Going through the invoices for March of '97, I recognized an assignment that still has a corresponding piece of original artwork in the file drawers. This assignment for an east coast design firm was for a magazine article about some riots that took place in the 1800s. The invoice mentioned 3 illustrations, but I was only able to find 2 to post here. This is a pretty good example of one of my better 'color' scratchboards from around this time.

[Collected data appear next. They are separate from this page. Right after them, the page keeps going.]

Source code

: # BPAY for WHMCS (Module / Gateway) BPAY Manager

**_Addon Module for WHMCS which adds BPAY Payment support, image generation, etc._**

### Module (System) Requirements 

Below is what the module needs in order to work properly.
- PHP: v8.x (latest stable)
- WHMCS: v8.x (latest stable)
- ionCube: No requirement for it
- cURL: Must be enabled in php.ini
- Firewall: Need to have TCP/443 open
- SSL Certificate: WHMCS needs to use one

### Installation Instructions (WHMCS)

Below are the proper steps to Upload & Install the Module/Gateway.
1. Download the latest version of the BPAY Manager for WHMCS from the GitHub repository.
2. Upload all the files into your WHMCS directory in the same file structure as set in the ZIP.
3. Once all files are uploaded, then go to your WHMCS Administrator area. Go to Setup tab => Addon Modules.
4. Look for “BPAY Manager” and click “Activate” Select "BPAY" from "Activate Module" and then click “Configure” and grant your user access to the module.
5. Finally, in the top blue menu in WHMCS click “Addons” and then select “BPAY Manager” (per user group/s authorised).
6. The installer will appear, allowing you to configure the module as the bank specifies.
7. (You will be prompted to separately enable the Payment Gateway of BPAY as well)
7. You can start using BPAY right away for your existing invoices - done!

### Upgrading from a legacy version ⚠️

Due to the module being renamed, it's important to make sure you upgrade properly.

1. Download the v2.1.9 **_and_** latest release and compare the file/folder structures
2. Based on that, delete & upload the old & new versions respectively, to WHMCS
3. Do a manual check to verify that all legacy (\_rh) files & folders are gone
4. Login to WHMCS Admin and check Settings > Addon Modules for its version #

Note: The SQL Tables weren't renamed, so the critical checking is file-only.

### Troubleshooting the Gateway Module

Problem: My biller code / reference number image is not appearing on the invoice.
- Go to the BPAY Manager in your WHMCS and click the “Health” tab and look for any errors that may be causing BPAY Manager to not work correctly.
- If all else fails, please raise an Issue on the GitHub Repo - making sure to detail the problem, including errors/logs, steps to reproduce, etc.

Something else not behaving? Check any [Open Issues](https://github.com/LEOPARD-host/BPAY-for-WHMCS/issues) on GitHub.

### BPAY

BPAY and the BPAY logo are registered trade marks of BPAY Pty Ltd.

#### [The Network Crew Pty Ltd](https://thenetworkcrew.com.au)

Adding color to scratchboard was always a tricky matter in the early days. I used Dr. Martin's Dyes, and if I kept it light enough, I could still scratch in the occasional highlight after the color was applied. The biggest problem was in eliminating the dust that was created during the black and white phase. No matter how carefully you erased and wiped the board, you still got a certain amount of dust in the watercolors, which dulled the colors just a little bit. I've heard of some artists who would photocopy the black and white art onto quality paper and then color onto that, but I never got around to trying that method.

13 March 1997

Java Snob Review #2


The second issue of mine and my sister's poetry magazine, "Java Snob Review" for the spring of '97 featured a photo on the cover, taken by my wife, Terri, but laid out and art directed by myself. My sister and I were really into the game 'anagrams' which we had discovered rules for online the previous summer (using the tiles from several scrabble games), so I thought this was a fun inside joke. We also published a story of my brother's in this issue, entitled 'What Do You Call Your Penis?'.
For three bi-annual issues in '96 and '97, I helped edit and art direct a small poetry/prose magazine along with sister, who lived in Battle Creek at the time. We called it 'Java Snob Review', and advertised for submissions, selected favorites, typeset and designed an attractive digest style magazine, and managed to keep it up for a year and a half before we threw in the towel. I had a lot of fun designing the covers, and the logos, but to tell the truth, wading through the writing was a bit of a chore.

Anyhow, we advertised the magazine as a 'poetry prose and art' showcase, but in fact, we very rarely ever received photos or drawings to include, so I started doing some doodles on my own as page filler, and I've selected three of them as examples to post here. I also contemplated doing a comic strip for inclusion later on, but I don't think either of the two comics that I did ever actually got published.

The project was fun and a good creative outlet, but it was probably a good thing that we stopped when we did. I couldn't afford to keep throwing publishing funds down the toilet after this thing, and if we kept at it, it was sure to turn into a chore, and spoil the good relationship that my sister and I had. Our biggest problem was that we were both very introverted and really not very good at salesmanship, we probably would have done better if we'd have hired on one more partner in a sales capacity.

The most fun for me was designing the cover layouts for each issue. If I remember correctly, the first issue was a simple logo design with a coffee cup in the center of a creamy mocha cover, with individually placed 'coffee cup rings' on the lower left of the cover (the 'coffee' was actually Dr. Martin Dyes which we imprinted using an old coffee mug). The second issue featured a photo shoot, (photo by my wife, Terri, art directed and set up by me) with the name of the magazine spelled out in 'scrabble tiles' on a wooden surface, with a cup of coffee in the background (my sister and I were playing the game 'anagrams' quite a bit around this time). Then for the third issue, I drew a scratchboard illustration of a coffee cup and we printed this one in two color ink (brown and black) on a white glossy cover.

If you poke around the internet, you can still see poets listing 'Java Snob Review' in their publishing credits.